Resilient agriculture is a label that identifies agricultural approaches with the potential to reduce the negative impact farmers experience in response to challenges such as drought, conflict, and climate change. The Food Security and Nutrition Network is a global community of practitioners that shares opportunities and cross-disciplinary information with members. FSN is/was funded by USAID’s Bureau for Humanitarian Assistance.

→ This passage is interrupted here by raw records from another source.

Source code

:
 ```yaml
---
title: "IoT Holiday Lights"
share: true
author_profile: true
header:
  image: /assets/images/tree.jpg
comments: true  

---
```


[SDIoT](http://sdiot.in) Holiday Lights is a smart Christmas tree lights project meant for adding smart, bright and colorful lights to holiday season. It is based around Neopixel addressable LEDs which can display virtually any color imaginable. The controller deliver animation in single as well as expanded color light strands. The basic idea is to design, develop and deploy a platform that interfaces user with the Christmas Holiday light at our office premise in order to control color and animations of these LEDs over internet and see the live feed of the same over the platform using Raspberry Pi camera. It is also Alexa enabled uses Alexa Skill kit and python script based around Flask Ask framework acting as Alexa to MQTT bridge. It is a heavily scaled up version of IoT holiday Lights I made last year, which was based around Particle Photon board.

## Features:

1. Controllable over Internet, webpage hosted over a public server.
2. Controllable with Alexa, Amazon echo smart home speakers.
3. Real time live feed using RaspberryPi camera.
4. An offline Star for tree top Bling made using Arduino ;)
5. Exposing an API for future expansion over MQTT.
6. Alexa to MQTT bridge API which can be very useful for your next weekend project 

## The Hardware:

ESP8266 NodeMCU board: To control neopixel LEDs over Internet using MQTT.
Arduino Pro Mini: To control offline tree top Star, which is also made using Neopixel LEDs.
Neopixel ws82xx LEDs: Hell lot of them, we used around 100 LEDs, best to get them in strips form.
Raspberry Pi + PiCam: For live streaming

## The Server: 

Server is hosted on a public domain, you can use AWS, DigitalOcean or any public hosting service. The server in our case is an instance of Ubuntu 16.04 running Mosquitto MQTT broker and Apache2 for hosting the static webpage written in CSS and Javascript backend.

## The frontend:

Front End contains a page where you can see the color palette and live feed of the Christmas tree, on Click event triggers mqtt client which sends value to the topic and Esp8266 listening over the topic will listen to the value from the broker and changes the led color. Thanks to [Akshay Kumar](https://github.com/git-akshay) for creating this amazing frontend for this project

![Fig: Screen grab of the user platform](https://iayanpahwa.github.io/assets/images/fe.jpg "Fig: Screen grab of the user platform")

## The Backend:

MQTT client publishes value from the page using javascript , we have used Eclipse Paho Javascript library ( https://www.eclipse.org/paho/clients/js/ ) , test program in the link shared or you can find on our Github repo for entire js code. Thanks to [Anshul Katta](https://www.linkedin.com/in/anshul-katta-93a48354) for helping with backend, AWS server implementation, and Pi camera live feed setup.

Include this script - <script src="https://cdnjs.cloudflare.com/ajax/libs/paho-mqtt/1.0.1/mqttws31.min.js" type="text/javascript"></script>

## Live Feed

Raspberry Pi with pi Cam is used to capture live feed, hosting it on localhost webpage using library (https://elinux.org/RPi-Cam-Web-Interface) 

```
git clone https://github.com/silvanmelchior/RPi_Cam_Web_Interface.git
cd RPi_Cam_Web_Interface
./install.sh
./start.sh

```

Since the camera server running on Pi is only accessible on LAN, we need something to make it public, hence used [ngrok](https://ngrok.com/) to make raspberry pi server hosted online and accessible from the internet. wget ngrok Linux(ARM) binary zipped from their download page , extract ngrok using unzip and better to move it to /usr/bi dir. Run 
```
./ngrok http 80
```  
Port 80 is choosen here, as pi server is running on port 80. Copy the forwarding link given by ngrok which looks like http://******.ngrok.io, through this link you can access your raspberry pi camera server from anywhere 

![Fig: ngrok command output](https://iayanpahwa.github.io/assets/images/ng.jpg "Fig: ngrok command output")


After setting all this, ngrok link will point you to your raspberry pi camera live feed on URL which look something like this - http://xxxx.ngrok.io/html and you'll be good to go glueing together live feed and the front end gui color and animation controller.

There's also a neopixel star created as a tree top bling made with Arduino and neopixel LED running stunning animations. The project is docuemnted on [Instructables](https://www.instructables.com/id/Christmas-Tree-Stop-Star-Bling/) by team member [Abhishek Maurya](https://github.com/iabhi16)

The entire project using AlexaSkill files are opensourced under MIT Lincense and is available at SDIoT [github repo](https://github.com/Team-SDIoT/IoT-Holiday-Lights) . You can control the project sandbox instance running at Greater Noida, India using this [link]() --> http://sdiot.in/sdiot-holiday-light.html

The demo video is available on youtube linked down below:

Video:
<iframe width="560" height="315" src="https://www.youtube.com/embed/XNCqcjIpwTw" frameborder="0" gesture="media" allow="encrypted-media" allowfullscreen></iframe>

Some interesting resources in this resilient agriculture course include:
Permagardens
Permagardens incorporate aspects of permaculture and bio-intensive agriculture to maximize outputs for growers with limited growing areas. The approach has application for farmers with limited space for growing, longer-term refugee or internally displaced person camps, and homesteads seeking self-sufficiency. The updated permagarden technical manual also includes techniques for water harvesting over entire home landscapes (described in the manual as a compound-level approach). Resources for this technique include a manual, monitoring and evaluation tools, training materials, videos, and tips/checklists.
Resilience Design
Resilience design, as used in FSNs resources, refers to the agroecological view of smallholder farming systems as a whole. These resources identify eight standard attributes to strive towards including community-led, resources, design, water, soil health, biodiversity, protection, and adaptation. One interesting case study which you can view reports and a webinar on, looked at using resilience design on 18 hills in South Kivu, Democratic Republic of Congo. To address soil erosion issues, farmers adopted agroforestry practices on the contour with the inclusion of percolation pits on all 18 hillsides. Percolation pits are holes for groundwater recharge and protection against erosion. For more details, see the following video: http://edn.link/jgrqk3. The program established farmer field schools to educate about compost making and use, new crops and varieties, mulching and residue use, and processing and marketing to support the economic and environmental concerns of the community. Leadership and advocacy groups created a social movement for land tenure security efforts. In this way, none of the challenges farmers faced were addressed in isolation from other factors. Resources on resilience design include a facilitator’s guide, case studies, checklists, and more!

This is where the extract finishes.